◆ Your goal ◆
Beginning with the opening line, set down each line of the material below exactly, stopping once the line with "- Add the module to the main source" is done.

◆ Data for this task ◆
Content starts

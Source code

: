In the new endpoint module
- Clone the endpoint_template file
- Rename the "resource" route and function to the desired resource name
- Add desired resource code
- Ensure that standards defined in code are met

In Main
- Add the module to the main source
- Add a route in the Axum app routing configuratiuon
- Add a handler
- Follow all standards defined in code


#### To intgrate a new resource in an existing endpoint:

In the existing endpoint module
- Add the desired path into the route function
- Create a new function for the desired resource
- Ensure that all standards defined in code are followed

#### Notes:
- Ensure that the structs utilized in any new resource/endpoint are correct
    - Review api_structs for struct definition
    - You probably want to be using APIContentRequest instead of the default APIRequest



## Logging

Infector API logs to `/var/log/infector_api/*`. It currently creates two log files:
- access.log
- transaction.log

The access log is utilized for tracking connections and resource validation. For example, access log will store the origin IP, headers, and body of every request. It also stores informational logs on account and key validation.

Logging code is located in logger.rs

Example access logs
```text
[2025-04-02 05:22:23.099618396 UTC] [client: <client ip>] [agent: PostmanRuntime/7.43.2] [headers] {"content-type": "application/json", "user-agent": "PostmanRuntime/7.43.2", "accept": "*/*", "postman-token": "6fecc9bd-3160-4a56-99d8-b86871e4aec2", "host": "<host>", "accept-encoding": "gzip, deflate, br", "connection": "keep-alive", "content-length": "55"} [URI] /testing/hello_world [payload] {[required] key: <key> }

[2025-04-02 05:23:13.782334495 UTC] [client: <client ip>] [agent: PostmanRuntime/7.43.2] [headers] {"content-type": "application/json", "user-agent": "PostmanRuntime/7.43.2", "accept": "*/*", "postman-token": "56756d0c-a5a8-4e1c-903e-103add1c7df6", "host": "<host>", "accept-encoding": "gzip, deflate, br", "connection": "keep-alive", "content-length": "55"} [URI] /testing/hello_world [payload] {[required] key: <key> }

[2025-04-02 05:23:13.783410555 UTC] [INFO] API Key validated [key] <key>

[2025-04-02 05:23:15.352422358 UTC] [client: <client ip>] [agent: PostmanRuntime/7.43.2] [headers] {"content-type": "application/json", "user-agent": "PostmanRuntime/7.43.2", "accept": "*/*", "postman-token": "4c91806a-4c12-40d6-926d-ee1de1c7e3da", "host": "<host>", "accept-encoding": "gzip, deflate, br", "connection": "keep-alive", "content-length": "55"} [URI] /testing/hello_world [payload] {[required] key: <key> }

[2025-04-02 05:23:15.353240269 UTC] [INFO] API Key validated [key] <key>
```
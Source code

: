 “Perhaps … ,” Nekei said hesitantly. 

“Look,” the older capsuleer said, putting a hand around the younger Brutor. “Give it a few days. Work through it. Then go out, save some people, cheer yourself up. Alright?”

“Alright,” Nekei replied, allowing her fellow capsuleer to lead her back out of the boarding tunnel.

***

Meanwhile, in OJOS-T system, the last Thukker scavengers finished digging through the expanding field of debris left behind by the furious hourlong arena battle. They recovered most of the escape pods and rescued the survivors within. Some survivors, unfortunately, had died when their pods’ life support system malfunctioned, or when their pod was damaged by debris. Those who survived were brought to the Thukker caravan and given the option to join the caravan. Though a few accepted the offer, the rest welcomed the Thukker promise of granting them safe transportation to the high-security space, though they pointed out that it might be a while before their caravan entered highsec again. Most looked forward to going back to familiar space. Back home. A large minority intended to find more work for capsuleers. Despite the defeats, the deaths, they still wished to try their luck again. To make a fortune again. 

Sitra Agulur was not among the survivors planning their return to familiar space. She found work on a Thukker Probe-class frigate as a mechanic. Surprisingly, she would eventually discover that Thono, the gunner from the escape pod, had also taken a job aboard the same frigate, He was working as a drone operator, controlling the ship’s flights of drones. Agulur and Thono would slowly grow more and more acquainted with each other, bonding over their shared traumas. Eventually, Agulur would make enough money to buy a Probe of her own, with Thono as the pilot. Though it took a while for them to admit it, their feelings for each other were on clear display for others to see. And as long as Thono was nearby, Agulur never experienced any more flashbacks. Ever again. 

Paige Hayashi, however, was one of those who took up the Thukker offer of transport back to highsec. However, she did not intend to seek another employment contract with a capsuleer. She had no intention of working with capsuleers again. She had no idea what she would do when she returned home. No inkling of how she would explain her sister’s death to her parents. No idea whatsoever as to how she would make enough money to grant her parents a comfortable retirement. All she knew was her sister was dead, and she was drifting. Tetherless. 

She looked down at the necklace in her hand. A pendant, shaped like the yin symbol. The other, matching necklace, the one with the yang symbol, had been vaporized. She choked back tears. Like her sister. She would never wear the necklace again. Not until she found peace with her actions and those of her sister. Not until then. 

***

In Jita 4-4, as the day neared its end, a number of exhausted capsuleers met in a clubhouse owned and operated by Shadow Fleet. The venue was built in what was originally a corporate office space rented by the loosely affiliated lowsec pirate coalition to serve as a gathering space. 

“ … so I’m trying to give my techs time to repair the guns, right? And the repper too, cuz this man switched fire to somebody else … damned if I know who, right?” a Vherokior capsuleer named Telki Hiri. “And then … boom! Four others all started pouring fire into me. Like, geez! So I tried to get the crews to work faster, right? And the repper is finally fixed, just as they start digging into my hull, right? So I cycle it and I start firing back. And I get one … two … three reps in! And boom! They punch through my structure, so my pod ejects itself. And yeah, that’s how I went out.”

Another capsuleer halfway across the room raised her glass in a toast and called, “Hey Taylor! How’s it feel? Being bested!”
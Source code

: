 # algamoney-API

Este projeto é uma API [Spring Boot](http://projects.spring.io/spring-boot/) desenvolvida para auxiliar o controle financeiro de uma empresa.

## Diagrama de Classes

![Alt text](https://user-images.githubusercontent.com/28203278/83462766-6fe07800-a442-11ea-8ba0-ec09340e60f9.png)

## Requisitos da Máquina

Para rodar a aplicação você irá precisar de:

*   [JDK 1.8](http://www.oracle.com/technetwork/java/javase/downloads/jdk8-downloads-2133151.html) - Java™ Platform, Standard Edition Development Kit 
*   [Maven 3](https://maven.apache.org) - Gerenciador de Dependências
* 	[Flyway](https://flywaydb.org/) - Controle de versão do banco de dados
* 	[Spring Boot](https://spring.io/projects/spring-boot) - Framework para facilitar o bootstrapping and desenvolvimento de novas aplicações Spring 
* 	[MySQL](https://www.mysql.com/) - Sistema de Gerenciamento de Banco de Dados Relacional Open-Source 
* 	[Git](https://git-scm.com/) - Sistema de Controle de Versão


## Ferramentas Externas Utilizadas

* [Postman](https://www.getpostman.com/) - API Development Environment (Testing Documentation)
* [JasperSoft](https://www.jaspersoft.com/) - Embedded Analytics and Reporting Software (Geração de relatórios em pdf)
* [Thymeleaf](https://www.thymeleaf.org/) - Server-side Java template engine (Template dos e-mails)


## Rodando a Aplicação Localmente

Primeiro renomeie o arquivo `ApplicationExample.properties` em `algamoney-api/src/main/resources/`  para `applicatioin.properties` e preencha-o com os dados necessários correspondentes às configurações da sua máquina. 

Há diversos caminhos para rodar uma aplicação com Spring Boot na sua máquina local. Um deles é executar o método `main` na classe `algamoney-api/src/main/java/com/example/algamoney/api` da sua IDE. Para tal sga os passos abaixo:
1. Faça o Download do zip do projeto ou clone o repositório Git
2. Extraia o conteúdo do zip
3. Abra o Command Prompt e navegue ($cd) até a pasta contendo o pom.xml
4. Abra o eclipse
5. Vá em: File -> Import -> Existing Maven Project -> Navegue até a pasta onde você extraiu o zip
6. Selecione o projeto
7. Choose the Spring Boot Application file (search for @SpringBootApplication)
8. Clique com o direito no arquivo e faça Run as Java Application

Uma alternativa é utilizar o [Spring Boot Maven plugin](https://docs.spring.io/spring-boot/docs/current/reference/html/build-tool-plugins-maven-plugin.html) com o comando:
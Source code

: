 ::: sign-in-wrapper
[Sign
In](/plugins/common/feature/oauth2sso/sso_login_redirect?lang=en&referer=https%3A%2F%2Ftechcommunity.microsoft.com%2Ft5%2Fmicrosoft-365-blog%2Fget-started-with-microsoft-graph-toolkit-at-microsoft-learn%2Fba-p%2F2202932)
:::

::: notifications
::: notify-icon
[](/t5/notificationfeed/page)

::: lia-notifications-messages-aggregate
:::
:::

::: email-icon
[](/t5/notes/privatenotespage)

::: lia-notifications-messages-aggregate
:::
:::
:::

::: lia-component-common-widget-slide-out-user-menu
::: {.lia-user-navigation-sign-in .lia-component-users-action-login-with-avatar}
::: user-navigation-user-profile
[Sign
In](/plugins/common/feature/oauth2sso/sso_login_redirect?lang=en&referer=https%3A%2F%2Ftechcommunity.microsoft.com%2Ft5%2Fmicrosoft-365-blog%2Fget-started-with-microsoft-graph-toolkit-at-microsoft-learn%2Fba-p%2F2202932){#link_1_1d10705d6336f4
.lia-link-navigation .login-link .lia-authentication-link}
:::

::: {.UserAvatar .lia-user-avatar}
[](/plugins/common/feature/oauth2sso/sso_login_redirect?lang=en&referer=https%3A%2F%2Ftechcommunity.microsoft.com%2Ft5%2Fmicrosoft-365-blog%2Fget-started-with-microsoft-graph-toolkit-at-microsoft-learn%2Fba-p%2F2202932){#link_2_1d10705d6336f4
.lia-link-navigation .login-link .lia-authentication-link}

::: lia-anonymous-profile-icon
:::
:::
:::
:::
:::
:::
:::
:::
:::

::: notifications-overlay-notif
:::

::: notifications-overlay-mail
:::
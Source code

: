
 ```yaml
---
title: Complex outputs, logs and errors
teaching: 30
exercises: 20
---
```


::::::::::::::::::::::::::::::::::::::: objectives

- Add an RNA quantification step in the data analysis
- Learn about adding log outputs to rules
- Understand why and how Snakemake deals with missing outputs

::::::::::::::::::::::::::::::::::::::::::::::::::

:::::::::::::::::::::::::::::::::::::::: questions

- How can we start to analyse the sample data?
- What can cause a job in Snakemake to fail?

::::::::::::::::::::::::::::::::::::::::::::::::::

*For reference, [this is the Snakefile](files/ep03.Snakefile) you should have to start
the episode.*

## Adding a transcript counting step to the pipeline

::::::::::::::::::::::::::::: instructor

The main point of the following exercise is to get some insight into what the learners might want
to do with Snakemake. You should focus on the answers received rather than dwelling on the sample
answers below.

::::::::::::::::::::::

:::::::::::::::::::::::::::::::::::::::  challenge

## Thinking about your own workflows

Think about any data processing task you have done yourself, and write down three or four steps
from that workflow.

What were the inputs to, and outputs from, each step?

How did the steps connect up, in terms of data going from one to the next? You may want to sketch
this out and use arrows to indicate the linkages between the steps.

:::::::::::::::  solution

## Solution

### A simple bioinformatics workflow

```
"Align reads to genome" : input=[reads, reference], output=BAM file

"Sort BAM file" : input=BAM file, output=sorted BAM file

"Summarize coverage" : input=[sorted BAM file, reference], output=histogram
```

Content ends

◆ Output for this exercise ◆
Source code

:In the new endpoint module
- Clone the endpoint_template file
- Rename the "resource" route and function to the desired resource name
- Add desired resource code
- Ensure that standards defined in code are met

In Main
- Add the module to the main source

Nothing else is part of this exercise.